A column by Ben White and Tarini Parti in Politico looks at the growing number of Democrats who believe “austerity” has run its course and the time is now to increase spending as a stimulus to get the economy growing faster.
It should be noted that many of the Democrats mentioned in this article are not far left liberals. And the authors point out that even some conservative think tanks have issued papers recently urging caution in cutting more from the budget.
These Democrats and their intellectual allies once occupied the political fringes, pushed aside by more moderate members who supported both immediate spending cuts and long-term entitlement reforms along with higher taxes.
But aided by a pile of recent data suggesting the deficit is already shrinking significantly and current spending cuts are slowing the economy, more Democrats such as Virginia Sen. Tim Kaine and Maryland Rep. Chris Van Hollen are coming around to the point of view that fiscal austerity, in all its forms, is more the problem than the solution.
This group got a huge boost this month with the very public demolition of a sacred text of the austerity movement, the 2010 paper by a pair of Harvard professors arguing that once debt exceeds 90 percent of a country’s gross domestic product, it crushes economic growth.
Turns out that’s not what the research really showed. The original findings were skewed by a spreadsheet error, among other mistakes, and it’s helping shift the manner in which even middle-of-the-road Democrats talk about debt and deficits.
“Trying to just land on the debt too quickly would really harm the economy; I’m convinced of that,” Kaine, hardly a wild-eyed liberal, said in an interview. “Jobs and growth should be No. 1. Economic growth is the best anti-deficit strategy.”
And the intellectual shift away from austerity is not just coming from the left.
The conservative American Enterprise Institute issued a paper last week saying Congress has already achieved enough deficit reduction for now. Other organizations not typically associated with free-spending liberalism, including the International Monetary Fund and Goldman Sachs, have cautioned that the austerity movement — which favors rapid reduction of national debt — may be worsening Europe’s economic problems and slowing down the U.S. recovery, as well.
“American fiscal austerity has been moderate and probably, at the current pace of deficit reduction of about $300 billion per year over the next half decade, has proceeded far enough for now,” AEI scholar John Makin wrote last week.
Does cutting the budget cause a slowdown in growth? As we all know, Washington isn’t “cutting” anything, but rather reducing the rate of growth in government programs. In the sense that the “normal” growth in spending for a government program is cut back slightly, it may affect certain procurement programs like weapons purchases. This would indeed be a loss of economic activity and thus put a damper on the economy.

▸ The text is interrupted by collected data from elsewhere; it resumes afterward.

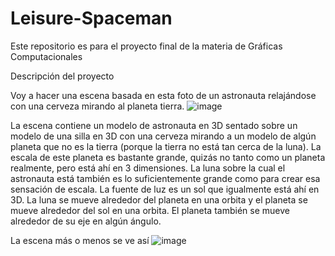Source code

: # Leisure-Spaceman
Este repositorio es para el proyecto final de la materia de Gráficas Computacionales

Descripción del proyecto

Voy a hacer una escena basada en esta foto de un astronauta relajándose con una cerveza mirando al planeta tierra.
![image](https://github.com/A01704868/Leisure-Spaceman/assets/78516893/f137d679-16d5-4514-9862-ac2e04f5e077)


La escena contiene un modelo de astronauta en 3D sentado sobre un modelo de una silla en 3D con una cerveza mirando a un modelo de algún planeta que no es la tierra (porque la tierra no está tan cerca de la luna). 
La escala de este planeta es bastante grande, quizás no tanto como un planeta realmente, pero está ahí en 3 dimensiones. La luna sobre la cual el astronauta está también es lo suficientemente grande como para crear esa sensación de escala. 
La fuente de luz es un sol que igualmente está ahí en 3D. La luna se mueve alrededor del planeta en una orbita y el planeta se mueve alrededor del sol en una orbita. El planeta también se mueve alrededor de su eje en algún ángulo.

La escena más o menos se ve así
![image](https://github.com/A01704868/Leisure-Spaceman/assets/78516893/20872281-ed42-4aac-a4be-7139093b1b97)
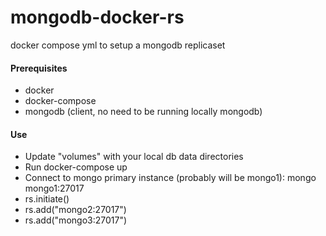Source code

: # mongodb-docker-rs
docker compose yml to setup a mongodb replicaset

#### Prerequisites ####
* docker
* docker-compose
* mongodb (client, no need to be running locally mongodb)

#### Use ####
* Update "volumes" with your local db data directories
* Run docker-compose up
* Connect to mongo primary instance (probably will be mongo1): mongo mongo1:27017
* rs.initiate()
* rs.add("mongo2:27017")
* rs.add("mongo3:27017")
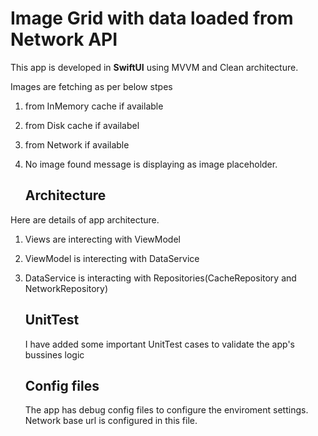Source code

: # Image Grid with data loaded from Network API
This app is developed in **SwiftUI** using MVVM and Clean architecture. 

Images are fetching as per below stpes
1. from InMemory cache if available
2. from Disk cache if availabel
3. from Network if available
4. No image found message is displaying as image placeholder.

   ## Architecture
Here are details of app architecture. 
1. Views are interecting with ViewModel
2. ViewModel is interecting with DataService
3. DataService is interacting with Repositories(CacheRepository and NetworkRepository)

   ## UnitTest
   I have added some important UnitTest cases to validate the app's bussines logic

   ## Config files
   The app has debug config files to configure the enviroment settings.
   Network base url is configured in this file.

Regardless of any justification for cutting spending by scholarly papers, the need to cut the budget and cut it now is a necessity. What Krugman and other “stimulus” advocates never mention is the politics of budget cutting, which is not concerned with the numbers of deficit reduction as much as it is with the art of the possible in negotiating a fix for our short and long term deficit problems.
Does anyone seriously believe if we get back to robust growth in the economy — 4% or more — that the political will to deal with our long term debt problems, our entitlement problems, and further deficit reduction will exist? It isn’t so much that the deficit and debt are “immediate” crisis in the sense that unless we balance the budget by next year, the economy will collapse. But once the economy improves, and revenue begins to recover, the need for deficit reduction disappears and Congress will go back to business as usual.
That’s the political reality. Without a spur to their behinds, Congress won’t deal with our debt and deficit problems. And that spur — uncontrolled deficits and a continual increase in our national debt — will disappear once the good times are rolling again.